**Work order:** Would you please copy every line from the records that contains the word "cminipage"?

**Supplied entries:**
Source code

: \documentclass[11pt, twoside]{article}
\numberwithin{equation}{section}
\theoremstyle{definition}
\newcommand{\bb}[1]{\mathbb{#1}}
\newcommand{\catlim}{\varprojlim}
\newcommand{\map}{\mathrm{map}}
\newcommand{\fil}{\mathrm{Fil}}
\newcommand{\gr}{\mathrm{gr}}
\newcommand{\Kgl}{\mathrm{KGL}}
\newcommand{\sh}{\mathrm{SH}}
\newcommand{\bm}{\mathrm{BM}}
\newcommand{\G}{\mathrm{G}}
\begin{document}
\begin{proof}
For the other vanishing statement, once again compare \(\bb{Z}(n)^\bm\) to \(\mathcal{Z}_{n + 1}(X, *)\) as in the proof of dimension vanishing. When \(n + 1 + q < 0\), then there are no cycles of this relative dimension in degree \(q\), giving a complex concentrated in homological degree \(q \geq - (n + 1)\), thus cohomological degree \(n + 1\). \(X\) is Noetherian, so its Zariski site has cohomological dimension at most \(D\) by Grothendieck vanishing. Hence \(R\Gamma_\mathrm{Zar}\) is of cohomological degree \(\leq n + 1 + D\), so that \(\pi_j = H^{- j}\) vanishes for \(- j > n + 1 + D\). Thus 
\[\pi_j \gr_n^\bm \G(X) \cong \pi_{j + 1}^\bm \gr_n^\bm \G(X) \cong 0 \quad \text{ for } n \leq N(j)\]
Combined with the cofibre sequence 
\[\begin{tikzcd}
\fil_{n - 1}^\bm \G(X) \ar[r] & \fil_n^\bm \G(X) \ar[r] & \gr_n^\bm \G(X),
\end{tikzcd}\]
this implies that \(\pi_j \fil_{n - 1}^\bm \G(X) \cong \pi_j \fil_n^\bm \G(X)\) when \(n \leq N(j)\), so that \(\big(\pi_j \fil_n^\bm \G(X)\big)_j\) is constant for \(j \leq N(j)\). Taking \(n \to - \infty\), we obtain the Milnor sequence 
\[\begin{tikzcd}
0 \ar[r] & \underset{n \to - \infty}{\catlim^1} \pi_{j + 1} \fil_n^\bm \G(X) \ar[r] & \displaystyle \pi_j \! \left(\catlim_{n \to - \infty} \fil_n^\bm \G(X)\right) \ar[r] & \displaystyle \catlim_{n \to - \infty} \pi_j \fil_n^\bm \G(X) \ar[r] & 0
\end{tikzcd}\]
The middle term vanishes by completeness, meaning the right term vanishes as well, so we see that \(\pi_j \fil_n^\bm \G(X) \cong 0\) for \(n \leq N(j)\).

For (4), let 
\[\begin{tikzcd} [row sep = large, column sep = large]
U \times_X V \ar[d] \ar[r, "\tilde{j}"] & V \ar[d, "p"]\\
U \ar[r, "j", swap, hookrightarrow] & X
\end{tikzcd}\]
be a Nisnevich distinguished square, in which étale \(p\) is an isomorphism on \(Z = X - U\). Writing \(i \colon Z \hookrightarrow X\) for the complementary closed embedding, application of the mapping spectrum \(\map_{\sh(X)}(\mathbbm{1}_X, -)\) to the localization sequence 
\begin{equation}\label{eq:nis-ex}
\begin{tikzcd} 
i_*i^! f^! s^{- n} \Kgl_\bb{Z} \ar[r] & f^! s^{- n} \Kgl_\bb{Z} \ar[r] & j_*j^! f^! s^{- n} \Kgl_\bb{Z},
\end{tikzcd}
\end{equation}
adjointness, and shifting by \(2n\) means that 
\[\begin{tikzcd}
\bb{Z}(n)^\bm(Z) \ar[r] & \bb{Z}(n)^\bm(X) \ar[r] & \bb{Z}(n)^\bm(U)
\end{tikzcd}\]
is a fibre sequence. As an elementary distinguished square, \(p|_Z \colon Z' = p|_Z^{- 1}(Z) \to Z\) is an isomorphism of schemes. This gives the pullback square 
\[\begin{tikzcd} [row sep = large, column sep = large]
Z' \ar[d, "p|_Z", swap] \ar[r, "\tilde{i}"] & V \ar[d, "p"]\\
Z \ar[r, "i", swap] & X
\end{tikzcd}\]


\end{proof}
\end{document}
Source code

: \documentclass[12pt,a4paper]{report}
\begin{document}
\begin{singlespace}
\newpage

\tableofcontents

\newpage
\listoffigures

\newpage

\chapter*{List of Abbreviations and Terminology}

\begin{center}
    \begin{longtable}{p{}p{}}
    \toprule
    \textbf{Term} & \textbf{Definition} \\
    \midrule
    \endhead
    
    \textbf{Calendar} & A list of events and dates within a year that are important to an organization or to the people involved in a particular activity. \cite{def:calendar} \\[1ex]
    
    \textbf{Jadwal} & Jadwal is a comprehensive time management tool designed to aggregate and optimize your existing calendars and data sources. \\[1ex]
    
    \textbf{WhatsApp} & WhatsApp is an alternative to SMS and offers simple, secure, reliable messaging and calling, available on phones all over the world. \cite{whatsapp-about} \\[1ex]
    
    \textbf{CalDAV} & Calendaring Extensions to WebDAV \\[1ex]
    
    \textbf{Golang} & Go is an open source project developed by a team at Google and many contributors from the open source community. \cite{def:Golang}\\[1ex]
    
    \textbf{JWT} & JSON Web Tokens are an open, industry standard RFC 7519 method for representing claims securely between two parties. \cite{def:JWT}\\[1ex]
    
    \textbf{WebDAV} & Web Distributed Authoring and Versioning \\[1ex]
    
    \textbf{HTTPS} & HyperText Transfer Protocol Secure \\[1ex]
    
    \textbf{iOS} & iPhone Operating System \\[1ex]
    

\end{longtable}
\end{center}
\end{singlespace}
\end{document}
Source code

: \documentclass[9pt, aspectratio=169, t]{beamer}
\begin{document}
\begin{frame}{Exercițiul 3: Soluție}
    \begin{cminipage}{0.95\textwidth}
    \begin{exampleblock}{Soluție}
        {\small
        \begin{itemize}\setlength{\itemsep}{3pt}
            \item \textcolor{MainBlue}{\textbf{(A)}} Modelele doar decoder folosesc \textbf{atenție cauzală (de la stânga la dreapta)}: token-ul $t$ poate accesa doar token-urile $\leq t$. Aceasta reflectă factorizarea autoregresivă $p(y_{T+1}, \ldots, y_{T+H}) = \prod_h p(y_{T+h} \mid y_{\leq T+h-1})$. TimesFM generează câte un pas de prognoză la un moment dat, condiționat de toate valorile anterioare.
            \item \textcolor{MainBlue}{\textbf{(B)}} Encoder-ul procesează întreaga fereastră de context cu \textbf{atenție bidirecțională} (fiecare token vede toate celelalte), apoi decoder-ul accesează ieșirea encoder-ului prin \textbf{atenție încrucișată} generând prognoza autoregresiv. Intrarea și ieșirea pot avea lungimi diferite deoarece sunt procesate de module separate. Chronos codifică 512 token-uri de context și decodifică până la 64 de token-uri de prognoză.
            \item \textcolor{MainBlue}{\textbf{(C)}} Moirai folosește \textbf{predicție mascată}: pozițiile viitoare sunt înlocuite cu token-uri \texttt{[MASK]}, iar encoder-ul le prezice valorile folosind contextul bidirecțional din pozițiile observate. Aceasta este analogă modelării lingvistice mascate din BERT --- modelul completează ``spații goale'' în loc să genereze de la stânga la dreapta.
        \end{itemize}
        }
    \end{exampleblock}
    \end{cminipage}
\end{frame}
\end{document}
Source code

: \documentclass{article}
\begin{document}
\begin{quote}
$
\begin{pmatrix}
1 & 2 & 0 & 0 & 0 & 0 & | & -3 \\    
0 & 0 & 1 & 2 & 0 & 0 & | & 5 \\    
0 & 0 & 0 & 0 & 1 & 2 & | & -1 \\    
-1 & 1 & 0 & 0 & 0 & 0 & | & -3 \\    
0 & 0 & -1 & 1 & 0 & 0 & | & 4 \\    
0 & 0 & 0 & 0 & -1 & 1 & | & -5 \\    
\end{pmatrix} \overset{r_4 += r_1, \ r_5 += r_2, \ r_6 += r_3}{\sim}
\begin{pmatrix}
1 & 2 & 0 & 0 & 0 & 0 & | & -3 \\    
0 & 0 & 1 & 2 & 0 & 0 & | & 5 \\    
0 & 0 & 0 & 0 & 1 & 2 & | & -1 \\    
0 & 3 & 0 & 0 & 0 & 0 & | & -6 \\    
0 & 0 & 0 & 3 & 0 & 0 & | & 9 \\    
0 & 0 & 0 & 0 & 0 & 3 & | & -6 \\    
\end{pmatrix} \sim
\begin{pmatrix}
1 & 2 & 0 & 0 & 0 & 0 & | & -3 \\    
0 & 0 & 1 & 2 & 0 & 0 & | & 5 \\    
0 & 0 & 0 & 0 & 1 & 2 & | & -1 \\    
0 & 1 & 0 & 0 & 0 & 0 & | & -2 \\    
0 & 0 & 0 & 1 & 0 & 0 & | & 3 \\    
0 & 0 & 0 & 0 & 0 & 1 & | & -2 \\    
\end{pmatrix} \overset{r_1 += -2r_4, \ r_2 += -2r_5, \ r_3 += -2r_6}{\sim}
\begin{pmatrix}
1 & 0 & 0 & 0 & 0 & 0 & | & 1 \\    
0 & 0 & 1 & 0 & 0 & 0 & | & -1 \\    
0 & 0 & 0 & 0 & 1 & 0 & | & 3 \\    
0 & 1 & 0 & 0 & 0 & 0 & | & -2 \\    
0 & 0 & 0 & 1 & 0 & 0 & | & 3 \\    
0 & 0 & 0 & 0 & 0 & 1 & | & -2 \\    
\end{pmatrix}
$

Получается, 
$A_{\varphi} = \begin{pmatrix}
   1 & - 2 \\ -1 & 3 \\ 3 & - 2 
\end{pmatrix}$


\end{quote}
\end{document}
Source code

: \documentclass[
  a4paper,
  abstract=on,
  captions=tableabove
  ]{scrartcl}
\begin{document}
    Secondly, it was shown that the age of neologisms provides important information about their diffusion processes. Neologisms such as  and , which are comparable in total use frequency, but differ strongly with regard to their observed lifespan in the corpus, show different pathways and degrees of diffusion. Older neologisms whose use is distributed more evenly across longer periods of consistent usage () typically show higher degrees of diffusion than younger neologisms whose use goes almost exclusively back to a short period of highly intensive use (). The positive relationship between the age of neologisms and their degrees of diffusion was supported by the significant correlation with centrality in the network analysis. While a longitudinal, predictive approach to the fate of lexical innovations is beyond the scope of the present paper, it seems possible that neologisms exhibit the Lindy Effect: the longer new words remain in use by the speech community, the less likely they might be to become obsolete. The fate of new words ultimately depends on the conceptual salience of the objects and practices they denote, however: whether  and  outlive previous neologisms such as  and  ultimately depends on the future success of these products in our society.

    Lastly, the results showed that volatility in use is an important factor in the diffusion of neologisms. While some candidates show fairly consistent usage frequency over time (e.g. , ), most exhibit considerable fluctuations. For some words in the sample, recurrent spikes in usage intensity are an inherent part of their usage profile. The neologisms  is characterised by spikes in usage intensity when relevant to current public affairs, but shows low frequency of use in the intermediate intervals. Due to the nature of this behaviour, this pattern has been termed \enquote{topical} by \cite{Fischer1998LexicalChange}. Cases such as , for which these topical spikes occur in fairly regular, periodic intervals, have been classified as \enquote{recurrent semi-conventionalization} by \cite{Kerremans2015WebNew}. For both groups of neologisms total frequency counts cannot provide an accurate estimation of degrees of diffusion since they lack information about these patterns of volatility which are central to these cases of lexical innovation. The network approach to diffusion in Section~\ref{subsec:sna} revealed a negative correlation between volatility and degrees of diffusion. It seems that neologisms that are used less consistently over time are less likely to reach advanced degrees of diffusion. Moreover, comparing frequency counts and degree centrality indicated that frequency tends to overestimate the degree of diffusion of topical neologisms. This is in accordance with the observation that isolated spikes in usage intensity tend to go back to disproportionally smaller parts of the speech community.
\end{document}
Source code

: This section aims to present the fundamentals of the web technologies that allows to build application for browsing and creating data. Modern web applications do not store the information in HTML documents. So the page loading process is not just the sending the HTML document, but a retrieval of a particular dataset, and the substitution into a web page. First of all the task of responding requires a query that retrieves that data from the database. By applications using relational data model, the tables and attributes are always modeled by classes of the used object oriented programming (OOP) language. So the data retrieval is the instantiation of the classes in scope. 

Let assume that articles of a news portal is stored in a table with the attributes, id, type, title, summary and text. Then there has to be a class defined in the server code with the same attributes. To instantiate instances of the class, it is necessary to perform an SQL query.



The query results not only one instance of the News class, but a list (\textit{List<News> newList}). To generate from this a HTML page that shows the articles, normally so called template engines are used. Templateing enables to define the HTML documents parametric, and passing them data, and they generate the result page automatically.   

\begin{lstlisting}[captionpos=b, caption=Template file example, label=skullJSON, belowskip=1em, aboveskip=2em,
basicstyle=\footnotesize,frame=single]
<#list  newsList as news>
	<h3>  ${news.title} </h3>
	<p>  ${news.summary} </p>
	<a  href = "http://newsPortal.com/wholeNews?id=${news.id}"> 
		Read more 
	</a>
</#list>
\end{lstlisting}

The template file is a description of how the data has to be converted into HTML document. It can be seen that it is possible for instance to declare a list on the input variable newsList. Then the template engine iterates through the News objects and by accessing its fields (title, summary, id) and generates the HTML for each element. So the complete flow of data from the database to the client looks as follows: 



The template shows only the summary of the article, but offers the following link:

**The completed task:**
    \begin{cminipage}{0.95\textwidth}
    \end{cminipage}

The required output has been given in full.